Democratic presidential nominee Barack Obama smiles as he addresses supporters at a rally in Denver on Sunday. (AP)
More than 100,000 people – the largest crowd to date at a Barack Obama rally – jammed Denver’s Civic Center Park and surrounding streets Sunday to see and hear the Democratic nominee. Meanwhile, Republican Sen. John McCain, in an appearance on “Meet the Press,” expressed confidence in his campaign and his running mate, and declared he would win on Nov. 4.
The two major party nominees for president head into the final week of campaigning focused on battleground states such as Iowa, Florida, North Carolina, Nevada, New Hampshire and Colorado.
In several battleground states, polls show Obama with an edge.
A recent CNN poll for Colorado shows Obama with a 12-point lead. In Florida, the lead is 49 percent to 42 percent, according to the CNN poll.
Sunday morning, McCain said he feels like Newt Rockney at half time when he said “go out there and get one for the Gipper.”
When "Meet the Press" interim host Tom Brokaw asked the Arizona senator about recent polls that show him trailing Obama, McCain said, “We are very competitive. I am very happy with where we are, and I am very proud of the campaign.”
In recent days, there has been finger-pointing inside the GOP over who is to blame for McCain's struggles, reports of friction between his top advisers and aides for running mate Sarah Palin and continued fallout of the Republican National Committee's $150,000 purchase of high-end clothing for the Alaska governor and her family.
As thousands applauded in Denver on Sunday, Obama, according to published reports, walked on stage amid a sea of waving placards and loud chants. He took issue with the attacks McCain has leveled against his campaign and reiterated his message of working for the middle class.
“Sen. McCain has been throwing everything he's got at us, hoping something will stick. He's even called me a socialist for suggesting that we focus on tax cuts, not for corporations and the wealthy, but for the middle class,” Obama said in an article published in the Denver Post online edition.
Today, McCain and Palin will visit Virginia, Pennsylvania and Ohio, with other stops during the week in Indiana and North Carolina.
Obama is scheduled to return to Florida this week and will be joined on the campaign trail Wednesday by former President Bill Clinton.
The feverish, last-minute pace of the campaign is not unusual in presidential races. And in some cases, the voters who make their decisions at the last minute are the one’s who control the outcome of the election, said James Taylor, a political science professor at the University of San Francisco.
“This is going to be historic one way or another,” Taylor told BlackAmericaWeb.com. “Either America will elect its first black president or the moderate Americans will turn on Obama and reject what has been projected in the polls.”
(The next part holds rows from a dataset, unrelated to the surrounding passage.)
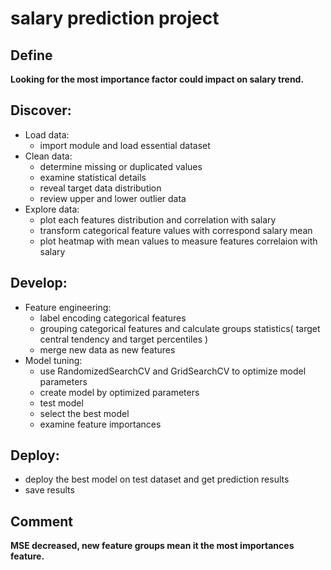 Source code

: # salary prediction project

## Define
**Looking for the most importance factor could impact on salary trend.**
  
## Discover:

+ Load data: 
  - import module and load essential dataset
+ Clean data: 
  - determine missing or duplicated values 
  - examine statistical details 
  - reveal target data distribution 
  - review upper and lower outlier data
+ Explore data:
  - plot each features distribution and correlation with salary
  - transform categorical feature values with correspond salary mean
  - plot heatmap with mean values to measure features correlaion with salary
    
## Develop:
+ Feature engineering:
  - label encoding categorical features 
  - grouping categorical features and calculate groups statistics( target central tendency and target percentiles ) 
  - merge new data as new features
+ Model tuning:
  - use RandomizedSearchCV and GridSearchCV to optimize model parameters 
  - create model by optimized parameters 
  - test model 
  - select the best model
  - examine feature importances
    
## Deploy:
+ deploy the best model on test dataset and get prediction results 
+ save results

## Comment
**MSE decreased, new feature groups mean it the most importances feature.**
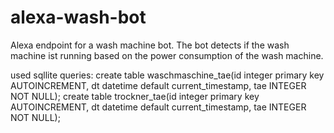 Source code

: # alexa-wash-bot
Alexa endpoint for a wash machine bot. The bot detects if the wash machine ist running based on the power consumption of the wash machine.


used sqllite queries:
create table waschmaschine_tae(id integer primary key AUTOINCREMENT, dt datetime default current_timestamp, tae INTEGER NOT NULL);
create table trockner_tae(id integer primary key AUTOINCREMENT, dt datetime default current_timestamp, tae INTEGER NOT NULL);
Obama’s strategy, Taylor said, has worked.
“He’s going after all of the 50 states. He’s placed all states in play like no Democrat has done,” Taylor said. “He has rejected the red-state and blue-state mentality.”
Florida has long been considered a red state because it has been led for years by Republican governors and has a large population of white senior citizens, who tend to be conservative. According to the latest CNN poll, Florida appears to be leaning toward Obama.
Political analyst Ron Walters said the McCain-Palin campaign is trying to get a mathematical strategy that will give them the needed 270 electoral college votes to win, but they should also compute the states that may be slipping away.